- **Exercise directions**: Return the whole listing unchanged. Drop the images.

- **Excerpted data**:
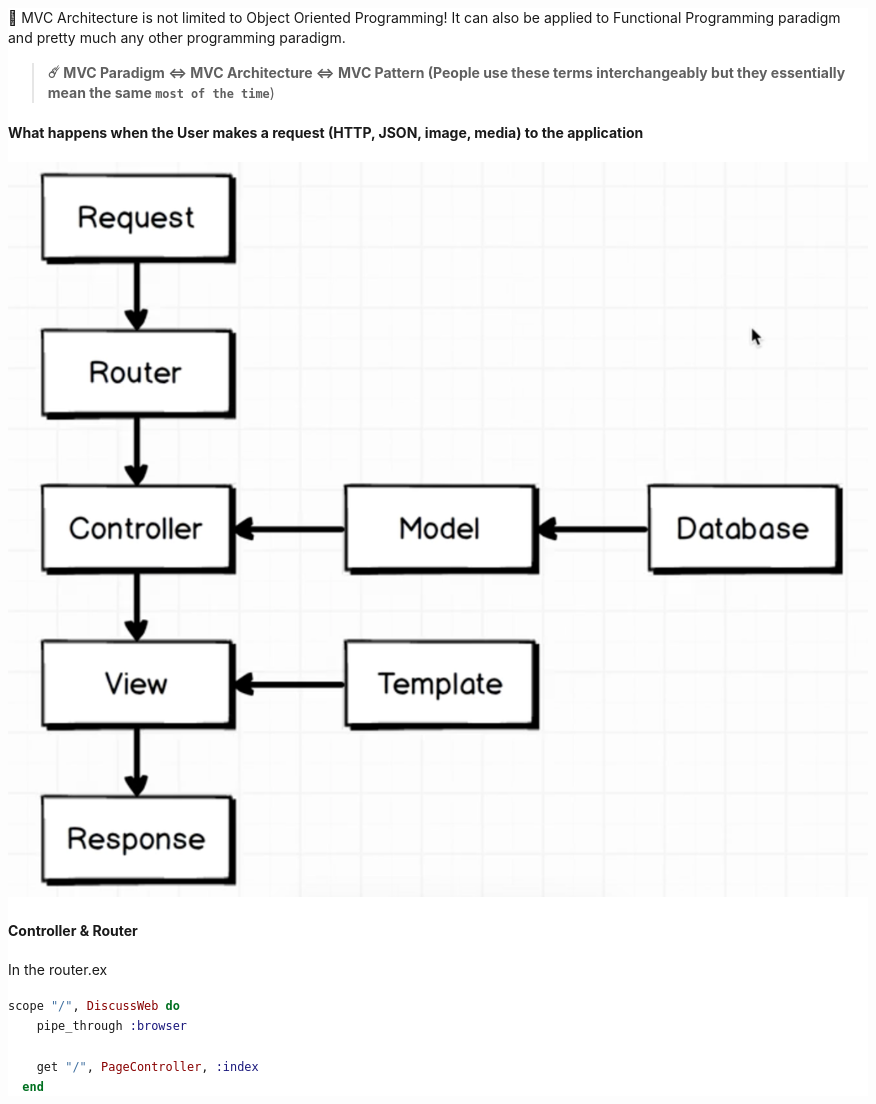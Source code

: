 🌟 MVC Architecture is not limited to Object Oriented Programming! It can also be applied to Functional Programming paradigm and pretty much any other programming paradigm.

> <b>☄️ MVC Paradigm &lt;=&gt; MVC Architecture &lt;=&gt; MVC Pattern (People use these terms interchangeably but they essentially mean the same `most of the time`</b>)

#### What happens when the User makes a request (HTTP, JSON, image, media) to the application

![HTTP Request for Phoenix](/assets/images/3-phoenix/21-05-24.png)

#### Controller & Router

In the router.ex

``` elixir
scope "/", DiscussWeb do
    pipe_through :browser

    get "/", PageController, :index
  end
```
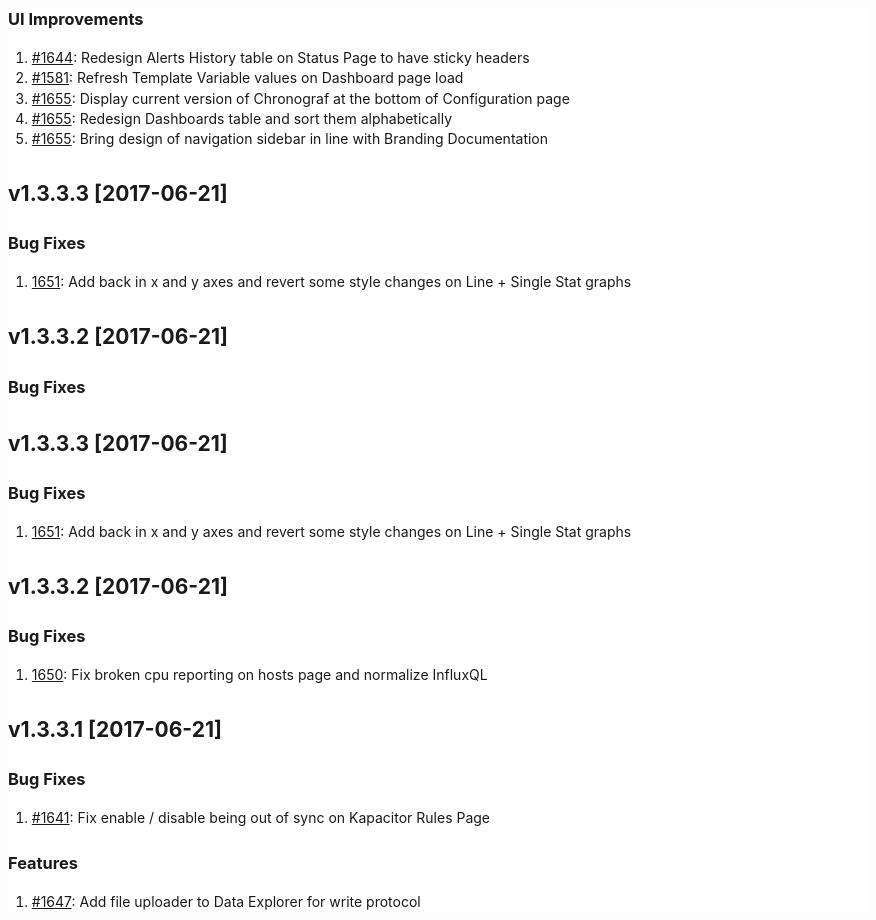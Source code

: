 ### UI Improvements

1.  [#1644](https://github.com/influxdata/chronograf/pull/1644): Redesign Alerts History table on Status Page to have sticky headers
1.  [#1581](https://github.com/influxdata/chronograf/pull/1581): Refresh Template Variable values on Dashboard page load
1.  [#1655](https://github.com/influxdata/chronograf/pull/1655): Display current version of Chronograf at the bottom of Configuration page
1.  [#1655](https://github.com/influxdata/chronograf/pull/1655): Redesign Dashboards table and sort them alphabetically
1.  [#1655](https://github.com/influxdata/chronograf/pull/1655): Bring design of navigation sidebar in line with Branding Documentation

## v1.3.3.3 [2017-06-21]

### Bug Fixes

1.  [1651](https://github.com/influxdata/chronograf/pull/1651): Add back in x and y axes and revert some style changes on Line + Single Stat graphs

## v1.3.3.2 [2017-06-21]

### Bug Fixes

## v1.3.3.3 [2017-06-21]

### Bug Fixes

1.  [1651](https://github.com/influxdata/chronograf/pull/1651): Add back in x and y axes and revert some style changes on Line + Single Stat graphs

## v1.3.3.2 [2017-06-21]

### Bug Fixes

1.  [1650](https://github.com/influxdata/chronograf/pull/1650): Fix broken cpu reporting on hosts page and normalize InfluxQL

## v1.3.3.1 [2017-06-21]

### Bug Fixes

1.  [#1641](https://github.com/influxdata/chronograf/pull/1641): Fix enable / disable being out of sync on Kapacitor Rules Page

### Features

1.  [#1647](https://github.com/influxdata/chronograf/pull/1647): Add file uploader to Data Explorer for write protocol
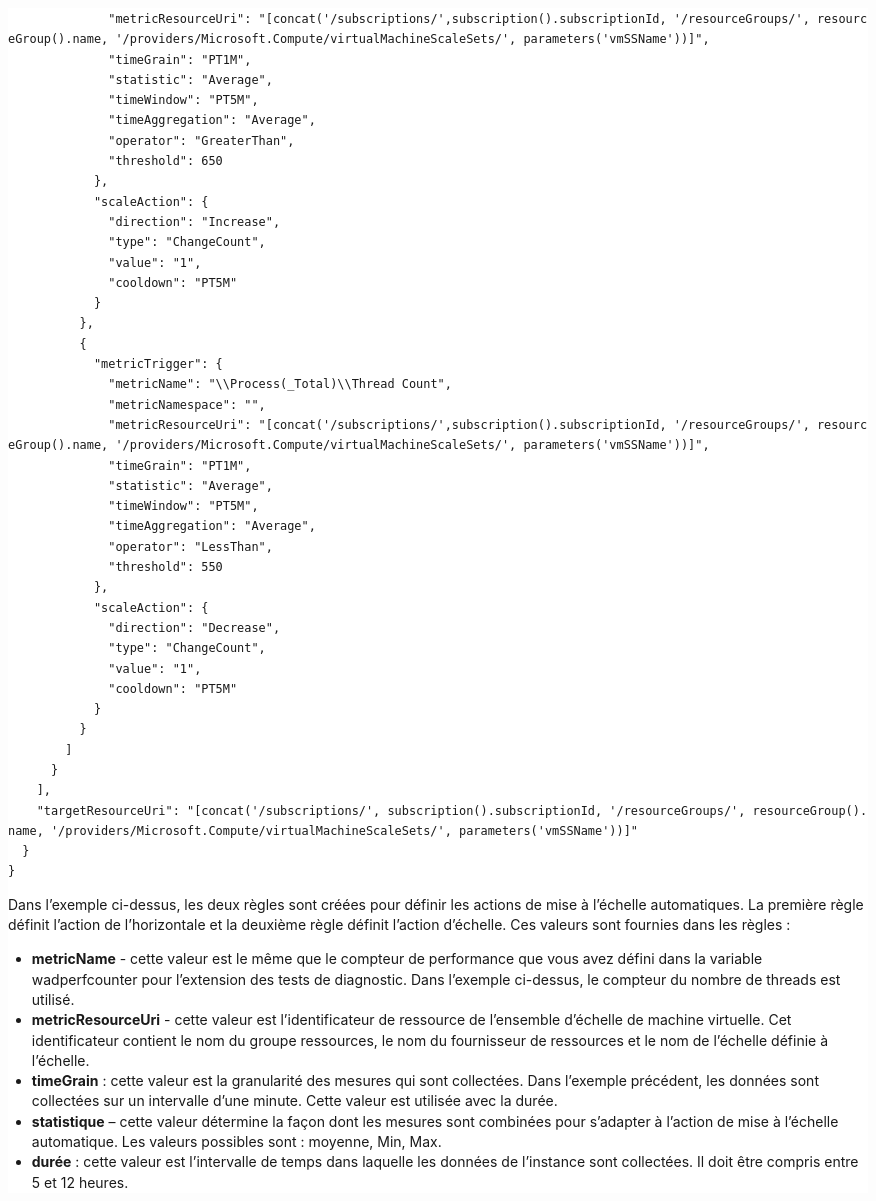                   "metricResourceUri": "[concat('/subscriptions/',subscription().subscriptionId, '/resourceGroups/', resourceGroup().name, '/providers/Microsoft.Compute/virtualMachineScaleSets/', parameters('vmSSName'))]",
                  "timeGrain": "PT1M",
                  "statistic": "Average",
                  "timeWindow": "PT5M",
                  "timeAggregation": "Average",
                  "operator": "GreaterThan",
                  "threshold": 650
                },
                "scaleAction": {
                  "direction": "Increase",
                  "type": "ChangeCount",
                  "value": "1",
                  "cooldown": "PT5M"
                }
              },
              {
                "metricTrigger": {
                  "metricName": "\\Process(_Total)\\Thread Count",
                  "metricNamespace": "",
                  "metricResourceUri": "[concat('/subscriptions/',subscription().subscriptionId, '/resourceGroups/', resourceGroup().name, '/providers/Microsoft.Compute/virtualMachineScaleSets/', parameters('vmSSName'))]",
                  "timeGrain": "PT1M",
                  "statistic": "Average",
                  "timeWindow": "PT5M",
                  "timeAggregation": "Average",
                  "operator": "LessThan",
                  "threshold": 550
                },
                "scaleAction": {
                  "direction": "Decrease",
                  "type": "ChangeCount",
                  "value": "1",
                  "cooldown": "PT5M"
                }
              }
            ]
          }
        ],
        "targetResourceUri": "[concat('/subscriptions/', subscription().subscriptionId, '/resourceGroups/', resourceGroup().name, '/providers/Microsoft.Compute/virtualMachineScaleSets/', parameters('vmSSName'))]"
      }
    }

Dans l’exemple ci-dessus, les deux règles sont créées pour définir les actions de mise à l’échelle automatiques. La première règle définit l’action de l’horizontale et la deuxième règle définit l’action d’échelle. Ces valeurs sont fournies dans les règles :

- **metricName** - cette valeur est le même que le compteur de performance que vous avez défini dans la variable wadperfcounter pour l’extension des tests de diagnostic. Dans l’exemple ci-dessus, le compteur du nombre de threads est utilisé.  
- **metricResourceUri** - cette valeur est l’identificateur de ressource de l’ensemble d’échelle de machine virtuelle. Cet identificateur contient le nom du groupe ressources, le nom du fournisseur de ressources et le nom de l’échelle définie à l’échelle.
- **timeGrain** : cette valeur est la granularité des mesures qui sont collectées. Dans l’exemple précédent, les données sont collectées sur un intervalle d’une minute. Cette valeur est utilisée avec la durée.
- **statistique** – cette valeur détermine la façon dont les mesures sont combinées pour s’adapter à l’action de mise à l’échelle automatique. Les valeurs possibles sont : moyenne, Min, Max.
- **durée** : cette valeur est l’intervalle de temps dans laquelle les données de l’instance sont collectées. Il doit être compris entre 5 et 12 heures.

- **Output**:
Source code

: 🌟 MVC Architecture is not limited to Object Oriented Programming! It can also be applied to Functional Programming paradigm and pretty much any other programming paradigm.

> <b>☄️ MVC Paradigm &lt;=&gt; MVC Architecture &lt;=&gt; MVC Pattern (People use these terms interchangeably but they essentially mean the same `most of the time`</b>)

#### What happens when the User makes a request (HTTP, JSON, image, media) to the application

![HTTP Request for Phoenix](/assets/images/3-phoenix/21-05-24.png)

#### Controller & Router

In the router.ex

``` elixir
scope "/", DiscussWeb do
    pipe_through :browser

    get "/", PageController, :index
  end
```
Source code

: ### UI Improvements

1.  [#1644](https://github.com/influxdata/chronograf/pull/1644): Redesign Alerts History table on Status Page to have sticky headers
1.  [#1581](https://github.com/influxdata/chronograf/pull/1581): Refresh Template Variable values on Dashboard page load
1.  [#1655](https://github.com/influxdata/chronograf/pull/1655): Display current version of Chronograf at the bottom of Configuration page
1.  [#1655](https://github.com/influxdata/chronograf/pull/1655): Redesign Dashboards table and sort them alphabetically
1.  [#1655](https://github.com/influxdata/chronograf/pull/1655): Bring design of navigation sidebar in line with Branding Documentation

## v1.3.3.3 [2017-06-21]

### Bug Fixes

1.  [1651](https://github.com/influxdata/chronograf/pull/1651): Add back in x and y axes and revert some style changes on Line + Single Stat graphs

## v1.3.3.2 [2017-06-21]

### Bug Fixes

## v1.3.3.3 [2017-06-21]

### Bug Fixes

1.  [1651](https://github.com/influxdata/chronograf/pull/1651): Add back in x and y axes and revert some style changes on Line + Single Stat graphs

## v1.3.3.2 [2017-06-21]

### Bug Fixes

1.  [1650](https://github.com/influxdata/chronograf/pull/1650): Fix broken cpu reporting on hosts page and normalize InfluxQL

## v1.3.3.1 [2017-06-21]

### Bug Fixes

1.  [#1641](https://github.com/influxdata/chronograf/pull/1641): Fix enable / disable being out of sync on Kapacitor Rules Page

### Features

1.  [#1647](https://github.com/influxdata/chronograf/pull/1647): Add file uploader to Data Explorer for write protocol
                   "metricResourceUri": "[concat('/subscriptions/',subscription().subscriptionId, '/resourceGroups/', resourceGroup().name, '/providers/Microsoft.Compute/virtualMachineScaleSets/', parameters('vmSSName'))]",
                  "timeGrain": "PT1M",
                  "statistic": "Average",
                  "timeWindow": "PT5M",
                  "timeAggregation": "Average",
                  "operator": "GreaterThan",
                  "threshold": 650
                },
                "scaleAction": {
                  "direction": "Increase",
                  "type": "ChangeCount",
                  "value": "1",
                  "cooldown": "PT5M"
                }
              },
              {
                "metricTrigger": {
                  "metricName": "\\Process(_Total)\\Thread Count",
                  "metricNamespace": "",
                  "metricResourceUri": "[concat('/subscriptions/',subscription().subscriptionId, '/resourceGroups/', resourceGroup().name, '/providers/Microsoft.Compute/virtualMachineScaleSets/', parameters('vmSSName'))]",
                  "timeGrain": "PT1M",
                  "statistic": "Average",
                  "timeWindow": "PT5M",
                  "timeAggregation": "Average",
                  "operator": "LessThan",
                  "threshold": 550
                },
                "scaleAction": {
                  "direction": "Decrease",
                  "type": "ChangeCount",
                  "value": "1",
                  "cooldown": "PT5M"
                }
              }
            ]
          }
        ],
        "targetResourceUri": "[concat('/subscriptions/', subscription().subscriptionId, '/resourceGroups/', resourceGroup().name, '/providers/Microsoft.Compute/virtualMachineScaleSets/', parameters('vmSSName'))]"
      }
    }

Dans l’exemple ci-dessus, les deux règles sont créées pour définir les actions de mise à l’échelle automatiques. La première règle définit l’action de l’horizontale et la deuxième règle définit l’action d’échelle. Ces valeurs sont fournies dans les règles :

- **metricName** - cette valeur est le même que le compteur de performance que vous avez défini dans la variable wadperfcounter pour l’extension des tests de diagnostic. Dans l’exemple ci-dessus, le compteur du nombre de threads est utilisé.  
- **metricResourceUri** - cette valeur est l’identificateur de ressource de l’ensemble d’échelle de machine virtuelle. Cet identificateur contient le nom du groupe ressources, le nom du fournisseur de ressources et le nom de l’échelle définie à l’échelle.
- **timeGrain** : cette valeur est la granularité des mesures qui sont collectées. Dans l’exemple précédent, les données sont collectées sur un intervalle d’une minute. Cette valeur est utilisée avec la durée.
- **statistique** – cette valeur détermine la façon dont les mesures sont combinées pour s’adapter à l’action de mise à l’échelle automatique. Les valeurs possibles sont : moyenne, Min, Max.
- **durée** : cette valeur est l’intervalle de temps dans laquelle les données de l’instance sont collectées. Il doit être compris entre 5 et 12 heures.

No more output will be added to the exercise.